··· DATA SHOWN ···

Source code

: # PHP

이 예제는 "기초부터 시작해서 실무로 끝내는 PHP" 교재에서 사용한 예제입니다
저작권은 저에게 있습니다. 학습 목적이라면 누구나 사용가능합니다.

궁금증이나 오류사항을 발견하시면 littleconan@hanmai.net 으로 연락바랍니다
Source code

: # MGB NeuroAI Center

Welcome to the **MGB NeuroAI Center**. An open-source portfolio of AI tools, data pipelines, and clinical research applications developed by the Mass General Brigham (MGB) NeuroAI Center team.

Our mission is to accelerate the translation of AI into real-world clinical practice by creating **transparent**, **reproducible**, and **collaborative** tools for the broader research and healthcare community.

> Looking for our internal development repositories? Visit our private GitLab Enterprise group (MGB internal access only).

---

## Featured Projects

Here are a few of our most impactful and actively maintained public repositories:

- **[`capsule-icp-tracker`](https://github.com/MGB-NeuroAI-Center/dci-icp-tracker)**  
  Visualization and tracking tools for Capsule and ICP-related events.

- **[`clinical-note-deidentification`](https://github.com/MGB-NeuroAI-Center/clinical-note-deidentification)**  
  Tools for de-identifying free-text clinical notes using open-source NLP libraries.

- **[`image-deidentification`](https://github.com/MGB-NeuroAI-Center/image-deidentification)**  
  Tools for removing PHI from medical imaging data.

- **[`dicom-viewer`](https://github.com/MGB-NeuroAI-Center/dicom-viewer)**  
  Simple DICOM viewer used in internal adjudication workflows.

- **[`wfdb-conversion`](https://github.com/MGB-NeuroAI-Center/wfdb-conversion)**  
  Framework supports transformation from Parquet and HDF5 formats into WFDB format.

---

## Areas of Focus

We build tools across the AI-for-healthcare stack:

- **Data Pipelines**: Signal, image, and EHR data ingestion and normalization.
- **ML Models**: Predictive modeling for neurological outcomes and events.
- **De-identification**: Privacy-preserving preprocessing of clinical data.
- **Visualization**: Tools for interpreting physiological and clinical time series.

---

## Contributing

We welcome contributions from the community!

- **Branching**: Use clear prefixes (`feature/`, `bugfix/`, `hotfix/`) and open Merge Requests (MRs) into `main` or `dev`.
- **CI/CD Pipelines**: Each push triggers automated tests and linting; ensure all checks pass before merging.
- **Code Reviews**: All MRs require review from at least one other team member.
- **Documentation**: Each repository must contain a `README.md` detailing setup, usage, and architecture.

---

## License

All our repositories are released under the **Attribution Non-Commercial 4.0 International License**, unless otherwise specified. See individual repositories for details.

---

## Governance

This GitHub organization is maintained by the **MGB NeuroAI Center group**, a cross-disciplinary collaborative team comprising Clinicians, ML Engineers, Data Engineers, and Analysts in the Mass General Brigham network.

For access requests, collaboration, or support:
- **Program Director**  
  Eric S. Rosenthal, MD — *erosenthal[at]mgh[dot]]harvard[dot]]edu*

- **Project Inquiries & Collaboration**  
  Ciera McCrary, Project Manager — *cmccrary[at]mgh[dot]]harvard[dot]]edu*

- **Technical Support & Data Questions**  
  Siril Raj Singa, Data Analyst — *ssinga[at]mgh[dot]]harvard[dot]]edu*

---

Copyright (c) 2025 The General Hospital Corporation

···

> _TO DO_
Take the lines above and retype all of them exactly.

> _OUTPUT_
Source code

: # PHP

이 예제는 "기초부터 시작해서 실무로 끝내는 PHP" 교재에서 사용한 예제입니다
저작권은 저에게 있습니다. 학습 목적이라면 누구나 사용가능합니다.

궁금증이나 오류사항을 발견하시면 littleconan@hanmai.net 으로 연락바랍니다
Source code

: # MGB NeuroAI Center

Welcome to the **MGB NeuroAI Center**. An open-source portfolio of AI tools, data pipelines, and clinical research applications developed by the Mass General Brigham (MGB) NeuroAI Center team.

Our mission is to accelerate the translation of AI into real-world clinical practice by creating **transparent**, **reproducible**, and **collaborative** tools for the broader research and healthcare community.

> Looking for our internal development repositories? Visit our private GitLab Enterprise group (MGB internal access only).

---

## Featured Projects

Here are a few of our most impactful and actively maintained public repositories:

- **[`capsule-icp-tracker`](https://github.com/MGB-NeuroAI-Center/dci-icp-tracker)**  
  Visualization and tracking tools for Capsule and ICP-related events.

- **[`clinical-note-deidentification`](https://github.com/MGB-NeuroAI-Center/clinical-note-deidentification)**  
  Tools for de-identifying free-text clinical notes using open-source NLP libraries.

- **[`image-deidentification`](https://github.com/MGB-NeuroAI-Center/image-deidentification)**  
  Tools for removing PHI from medical imaging data.

- **[`dicom-viewer`](https://github.com/MGB-NeuroAI-Center/dicom-viewer)**  
  Simple DICOM viewer used in internal adjudication workflows.

- **[`wfdb-conversion`](https://github.com/MGB-NeuroAI-Center/wfdb-conversion)**  
  Framework supports transformation from Parquet and HDF5 formats into WFDB format.

---

## Areas of Focus

We build tools across the AI-for-healthcare stack:

- **Data Pipelines**: Signal, image, and EHR data ingestion and normalization.
- **ML Models**: Predictive modeling for neurological outcomes and events.
- **De-identification**: Privacy-preserving preprocessing of clinical data.
- **Visualization**: Tools for interpreting physiological and clinical time series.

---

## Contributing

We welcome contributions from the community!

- **Branching**: Use clear prefixes (`feature/`, `bugfix/`, `hotfix/`) and open Merge Requests (MRs) into `main` or `dev`.
- **CI/CD Pipelines**: Each push triggers automated tests and linting; ensure all checks pass before merging.
- **Code Reviews**: All MRs require review from at least one other team member.
- **Documentation**: Each repository must contain a `README.md` detailing setup, usage, and architecture.

---

## License

All our repositories are released under the **Attribution Non-Commercial 4.0 International License**, unless otherwise specified. See individual repositories for details.

---

## Governance

This GitHub organization is maintained by the **MGB NeuroAI Center group**, a cross-disciplinary collaborative team comprising Clinicians, ML Engineers, Data Engineers, and Analysts in the Mass General Brigham network.

For access requests, collaboration, or support:
- **Program Director**  
  Eric S. Rosenthal, MD — *erosenthal[at]mgh[dot]]harvard[dot]]edu*

- **Project Inquiries & Collaboration**  
  Ciera McCrary, Project Manager — *cmccrary[at]mgh[dot]]harvard[dot]]edu*

- **Technical Support & Data Questions**  
  Siril Raj Singa, Data Analyst — *ssinga[at]mgh[dot]]harvard[dot]]edu*

---

Copyright (c) 2025 The General Hospital Corporation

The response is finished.